João Delgado, desde o Palácio dos Balcões, fez um comentário ao meu anterior post onde coloca algumas questões sobre política cultural (ou seja, questões daquelas que me transformam numa “tecladora” compulsiva). O assunto merece mais do que esta resposta apresada, mas paciência: isto é um blog ou não é um blog?
A propósito da ideia da falta de confiança que os portugueses têm no Estado, não sei o que dizer. Ou melhor, custa-me dar palpites sobre este assunto. Suponho que, sobretudo, é pertinente lembrar a necessidade da reforma global da Função Pública, onde a administração da cultura obviamente se insere. Trabalhei vários anos numa Câmara (portuguesa), um ano numa Universidade (portuguesa) e agora estou ligada a uma outra Universidade (espanhola), pelo que estou convicta dos benefícios que traz, por exemplo, quando se trabalha "para" o Estado, a aplicação de “boas práticas” na gestão diária, a médio e a longo prazo.
Mas nem sempre é fácil reformar algumas cabeças e, o pior, em Portugal há de facto reformas que não têm visibilidade e outras que não se iniciam porque é como si se vivesse permanentemente em plena campanha eleitoral, quase sempre agressiva. Aliás, nem sempre o problema é a falta dinheiro: é esbanjamento, por exemplo, fazer possível um concerto que não é produzido nas condições correctas ou programar actividades culturais sem “visão” a médio e longo prazo. Quando analisas com cuidado a maior parte dos insucessos costumam aparecer erros, como se diz, de manual.

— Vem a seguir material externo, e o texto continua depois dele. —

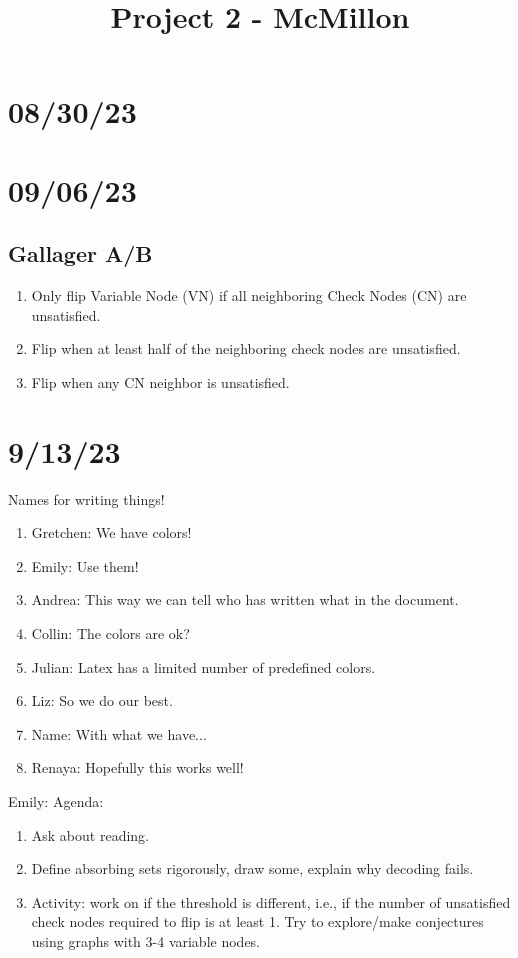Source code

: \documentclass{article}
\title{Project 2 - McMillon}
\newcommand{\gretchen}[1]{{\color{blue} \sf Gretchen: #1}}
\newcommand{\emily}[1]{{\color{teal} \sf Emily: #1}}
\newcommand{\andrea}[1]{{\color{gray} \sf Andrea: #1}}
\newcommand{\collin}[1]{{\color{red} \sf Collin: #1}}
\newcommand{\julian}[1]{{\color{violet} \sf Julian: #1}}
\newcommand{\liz}[1]{{\color{olive} \sf Liz: #1}}
\newcommand{\name}[1]{{\color{purple} \sf Name: #1}}
\newcommand{\renaya}[1]{{\color{orange} \sf Renaya: #1}}
\begin{document}
\maketitle

\section*{08/30/23}

\section*{09/06/23}
\subsection{Gallager A/B}

\begin{enumerate}
    \item Only flip Variable Node (VN) if all neighboring Check Nodes (CN) are unsatisfied.
    \item Flip when at least half of the neighboring check nodes are unsatisfied.
    \item Flip when any CN neighbor is unsatisfied.
\end{enumerate}

\section*{9/13/23}

Names for writing things!
\begin{enumerate}
    \item \gretchen{We have colors!}
    \item \emily{Use them!}
    \item \andrea{This way we can tell who has written what in the document.}
    \item \collin{The colors are ok?}
    \item \julian{Latex has a limited number of predefined colors.}
    \item \liz{So we do our best.}
    \item \name{With what we have...}
    \item \renaya{Hopefully this works well!}
\end{enumerate}

\emily{Agenda:
    \begin{enumerate}
        \item Ask about reading.
        \item Define absorbing sets rigorously, draw some, explain why decoding fails.
        \item Activity: work on if the threshold is different, i.e., if the number of unsatisfied check nodes required to flip is at least 1. Try to explore/make conjectures using graphs with 3-4 variable nodes.
    \end{enumerate}}
\end{document}
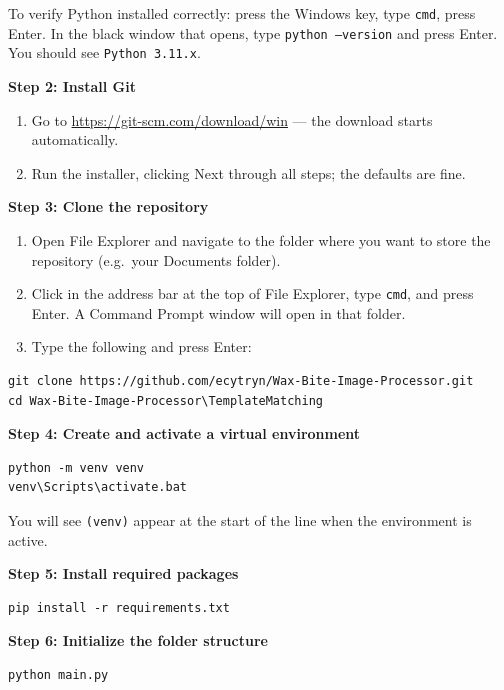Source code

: \documentclass[11pt, letterpaper]{article}
\begin{document}
\begin{tipbox}
To verify Python installed correctly: press the Windows key, type \texttt{cmd}, press
Enter. In the black window that opens, type \texttt{python --version} and press Enter.
You should see \texttt{Python 3.11.x}.
\end{tipbox}

\textbf{Step 2: Install Git}

\begin{enumerate}
  \item Go to \url{https://git-scm.com/download/win} --- the download starts automatically.
  \item Run the installer, clicking Next through all steps; the defaults are fine.
\end{enumerate}

\textbf{Step 3: Clone the repository}

\begin{enumerate}
  \item Open File Explorer and navigate to the folder where you want to store the
        repository (e.g.\ your Documents folder).
  \item Click in the address bar at the top of File Explorer, type \texttt{cmd}, and
        press Enter. A Command Prompt window will open in that folder.
  \item Type the following and press Enter:
\end{enumerate}

\begin{lstlisting}
git clone https://github.com/ecytryn/Wax-Bite-Image-Processor.git
cd Wax-Bite-Image-Processor\TemplateMatching
\end{lstlisting}

\textbf{Step 4: Create and activate a virtual environment}

\begin{lstlisting}
python -m venv venv
venv\Scripts\activate.bat
\end{lstlisting}

You will see \texttt{(venv)} appear at the start of the line when the environment is active.

\textbf{Step 5: Install required packages}

\begin{lstlisting}
pip install -r requirements.txt
\end{lstlisting}

\textbf{Step 6: Initialize the folder structure}

\begin{lstlisting}
python main.py
\end{lstlisting}
\end{document}
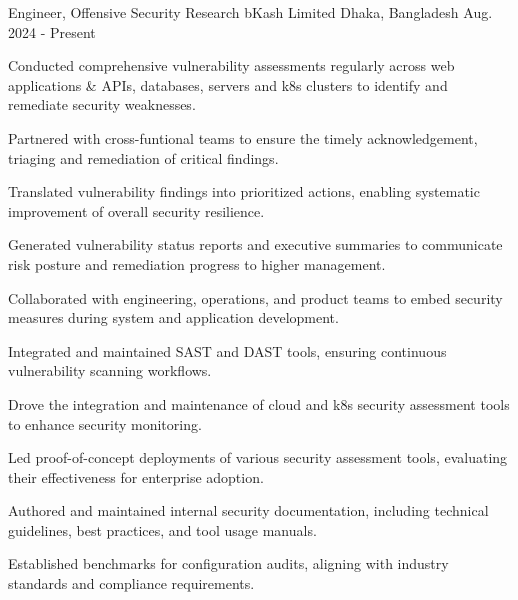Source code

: 

\begin{cventries}

  \cventry
    {Engineer, Offensive Security Research} %
    {bKash Limited} %
    {Dhaka, Bangladesh} %
    {Aug. 2024 - Present} %
    {
      \begin{cvitems} %
        \item Conducted comprehensive vulnerability assessments regularly across web applications \& APIs, databases, servers and k8s clusters to identify and remediate security weaknesses.
        \item Partnered with cross-funtional teams to ensure the timely acknowledgement, triaging and remediation of critical findings.
        \item Translated vulnerability findings into prioritized actions, enabling systematic improvement of overall security resilience.
        \item Generated vulnerability status reports and executive summaries to communicate risk posture and remediation progress to higher \newline management.
        \item Collaborated with engineering, operations, and product teams to embed security measures during system and application development.
        \item Integrated and maintained SAST and DAST tools, ensuring continuous vulnerability scanning workflows.
        \item Drove the integration and maintenance of cloud and k8s security assessment tools to enhance security monitoring.
        \item Led proof-of-concept deployments of various security assessment tools, evaluating their effectiveness for enterprise adoption.
        \item Authored and maintained internal security documentation, including technical guidelines, best practices, and tool usage manuals.
        \item Established benchmarks for configuration audits, aligning with industry standards and compliance requirements.

\end{cvitems}}
\end{cventries}
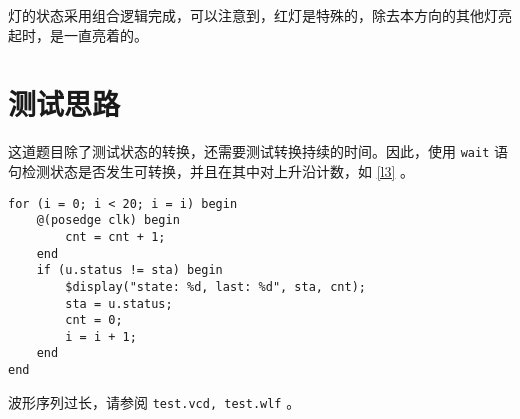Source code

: \documentclass[lang=cn]{elegantpaper}
\begin{document}
灯的状态采用组合逻辑完成，可以注意到，红灯是特殊的，除去本方向的其他灯亮起时，是一直亮着的。

\section{测试思路}

这道题目除了测试状态的转换，还需要测试转换持续的时间。因此，使用 \lstinline{wait} 语句检测状态是否发生可转换，并且在其中对上升沿计数，如 \ref{l3} 。

\begin{lstlisting}[caption={状态计时},label={l3}]
for (i = 0; i < 20; i = i) begin
    @(posedge clk) begin
        cnt = cnt + 1; 
    end
    if (u.status != sta) begin
        $display("state: %d, last: %d", sta, cnt); 
        sta = u.status;
        cnt = 0;
        i = i + 1;
    end
end    
\end{lstlisting}

波形序列过长，请参阅 \lstinline{test.vcd, test.wlf} 。
\end{document}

Depois, à partida, eu não teria nada em contra das empresas públicas, nem sequer por causa da suspeita de que a sua gestão possa ser pouco transparente. O que me incomoda delas é a aparente ausência de mecanismos de controlo da qualidade imaginativos. Aborrece-me, por exemplo, o preconceito de que a qualidade não é sinónimo de bilheteiras esgotadas, ou que o desaparecimento de determinados grupos (sei lá, as donas de casa com estudos inferiores à quarta classe e maiores de 50 anos) da vida cultural de uma cidade não seja logo encarado como um problema que deve ser solucionado. Porém, acho incrível – se não tivesse lido o comentário do João nem nunca me teria passado pela cabeça – que alguém possa pensar que uma empresa pública que gere um teatro municipal substitui o pelouro da cultura de uma Câmara. Isto já não tem a ver só com a cultura.

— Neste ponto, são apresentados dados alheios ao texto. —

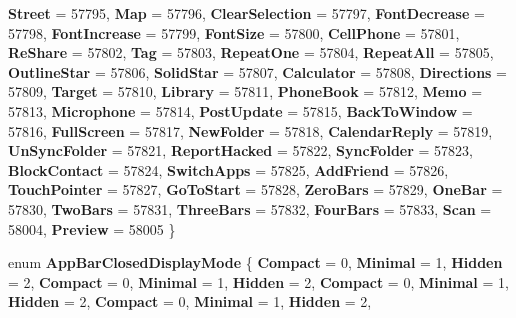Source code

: \begin{DoxyCompactItemize}
{\bfseries Street} = 57795, 
{\bfseries Map} = 57796, 
{\bfseries Clear\+Selection} = 57797, 
\newline
{\bfseries Font\+Decrease} = 57798, 
{\bfseries Font\+Increase} = 57799, 
{\bfseries Font\+Size} = 57800, 
{\bfseries Cell\+Phone} = 57801, 
\newline
{\bfseries Re\+Share} = 57802, 
{\bfseries Tag} = 57803, 
{\bfseries Repeat\+One} = 57804, 
{\bfseries Repeat\+All} = 57805, 
\newline
{\bfseries Outline\+Star} = 57806, 
{\bfseries Solid\+Star} = 57807, 
{\bfseries Calculator} = 57808, 
{\bfseries Directions} = 57809, 
\newline
{\bfseries Target} = 57810, 
{\bfseries Library} = 57811, 
{\bfseries Phone\+Book} = 57812, 
{\bfseries Memo} = 57813, 
\newline
{\bfseries Microphone} = 57814, 
{\bfseries Post\+Update} = 57815, 
{\bfseries Back\+To\+Window} = 57816, 
{\bfseries Full\+Screen} = 57817, 
\newline
{\bfseries New\+Folder} = 57818, 
{\bfseries Calendar\+Reply} = 57819, 
{\bfseries Un\+Sync\+Folder} = 57821, 
{\bfseries Report\+Hacked} = 57822, 
\newline
{\bfseries Sync\+Folder} = 57823, 
{\bfseries Block\+Contact} = 57824, 
{\bfseries Switch\+Apps} = 57825, 
{\bfseries Add\+Friend} = 57826, 
\newline
{\bfseries Touch\+Pointer} = 57827, 
{\bfseries Go\+To\+Start} = 57828, 
{\bfseries Zero\+Bars} = 57829, 
{\bfseries One\+Bar} = 57830, 
\newline
{\bfseries Two\+Bars} = 57831, 
{\bfseries Three\+Bars} = 57832, 
{\bfseries Four\+Bars} = 57833, 
{\bfseries Scan} = 58004, 
\newline
{\bfseries Preview} = 58005
 \}
\item 
\mbox{\label{namespace_windows_1_1_u_i_1_1_xaml_1_1_controls_a69ed41c1bfc769995c091035ab6dd837}} 
enum {\bfseries App\+Bar\+Closed\+Display\+Mode} \{ \newline
{\bfseries Compact} = 0, 
{\bfseries Minimal} = 1, 
{\bfseries Hidden} = 2, 
{\bfseries Compact} = 0, 
\newline
{\bfseries Minimal} = 1, 
{\bfseries Hidden} = 2, 
{\bfseries Compact} = 0, 
{\bfseries Minimal} = 1, 
\newline
{\bfseries Hidden} = 2, 
{\bfseries Compact} = 0, 
{\bfseries Minimal} = 1, 
{\bfseries Hidden} = 2, 
\newline

\end{DoxyCompactItemize}
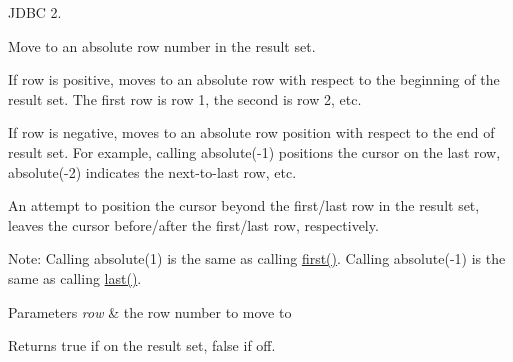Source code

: J\+D\+BC 2.

Move to an absolute row number in the result set. 

If row is positive, moves to an absolute row with respect to the beginning of the result set. The first row is row 1, the second is row 2, etc. 

If row is negative, moves to an absolute row position with respect to the end of result set. For example, calling absolute(-\/1) positions the cursor on the last row, absolute(-\/2) indicates the next-\/to-\/last row, etc. 

An attempt to position the cursor beyond the first/last row in the result set, leaves the cursor before/after the first/last row, respectively. 

Note\+: Calling absolute(1) is the same as calling \mbox{\hyperlink{classcom_1_1mysql_1_1jdbc_1_1_result_set_impl_ad95952bb64306d825909c08271282c6f}{first()}}. Calling absolute(-\/1) is the same as calling \mbox{\hyperlink{classcom_1_1mysql_1_1jdbc_1_1_result_set_impl_ab3e82ce2b3fcc531558c942e42f554c3}{last()}}. 


\begin{DoxyParams}{Parameters}
{\em row} & the row number to move to\\
\hline
\end{DoxyParams}
\begin{DoxyReturn}{Returns}
true if on the result set, false if off.
\end{DoxyReturn}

O subsídio à bilheteira é, claro está fulcral: o princípio é subsidiar os cidadãos para assistirem aos espectáculos e assegurar a variedade destes (há “nichos” para todos os gostos). Ou seja, não se trataria de subsidiar “directamente” os espectáculos e, muito menos, os produtores ou os criadores (salvo em condições muito precisas: quando se reconhece o prestígio individual de um criador através de uma encomenda ou quando se pretende encorajar, precisamente, a experimentação).
A questão da oposição popular / elitista dava para outro post (faz-me lembrar uma interessante experiência que tive no passado ano lectivo numa das minhas cadeiras, mas fica para outra). Sumariamente, concordo com João na sua crítica. Diria, ainda que faz parte de um debate - quase seria mais apropriado dizer conversa - anacrónico e estéril por viciado.

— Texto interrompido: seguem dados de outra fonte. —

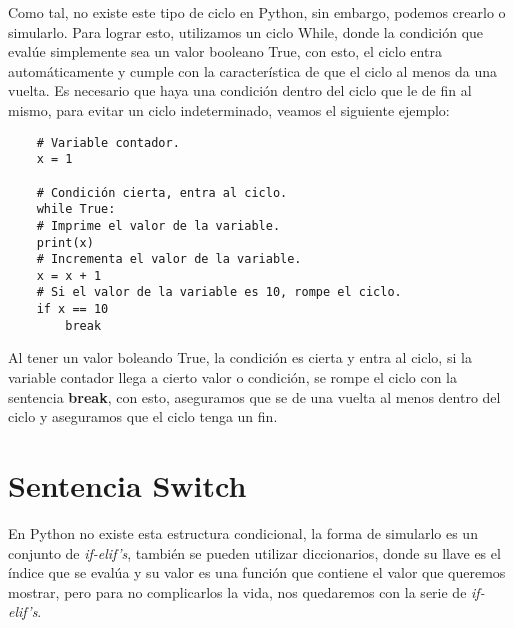 Como tal, no existe este tipo de ciclo en Python, sin embargo, podemos crearlo o simularlo. Para lograr esto, utilizamos un ciclo While, donde la condición que evalúe simplemente sea un valor booleano True, con esto, el ciclo entra automáticamente y cumple con la característica de que el ciclo al menos da una vuelta. Es necesario que haya una condición dentro del ciclo que le de fin al mismo, para evitar un ciclo indeterminado, veamos el siguiente ejemplo:
\begin{lstlisting}
    # Variable contador.
    x = 1

    # Condición cierta, entra al ciclo.
    while True:
	# Imprime el valor de la variable.
	print(x)
	# Incrementa el valor de la variable.
	x = x + 1
	# Si el valor de la variable es 10, rompe el ciclo.
	if x == 10
		break
\end{lstlisting}

Al tener un valor boleando True, la condición es cierta y entra al ciclo, si la variable contador llega a cierto valor o condición, se rompe el ciclo con la sentencia \textbf{break}, con esto, aseguramos que se de una vuelta al menos dentro del ciclo y aseguramos que el ciclo tenga un fin.



\section{Sentencia Switch}

En Python no existe esta estructura condicional, la forma de simularlo es un conjunto de \textit{if-elif's}, también se pueden utilizar diccionarios, donde su llave es el índice que se evalúa y su valor es una función que contiene el valor que queremos mostrar, pero para no complicarlos la vida, nos quedaremos con la serie de \textit{if-elif's}.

João cita, finalmente, no seu comentário a explicação dada pelo Presidente da Câmara de Viseu para justificar a decisão de não financiar um Conservatório de Música na cidade: «como acho que o conservatório de música de viseu é caro, então a música é para uma elite e, como a câmara de viseu não subsidia elites, eu não permitirei que o conservatório seja subsidiado.» Não conheço bem essa cidade, pelo que não posso saber se lhe convém ou não lhe convém ter um Conservatório, mas sim posso estar segura de duas coisas: a esse senhor não lhe preocupa pôr em evidência a sua ignorância e não lhe apetece trabalhar.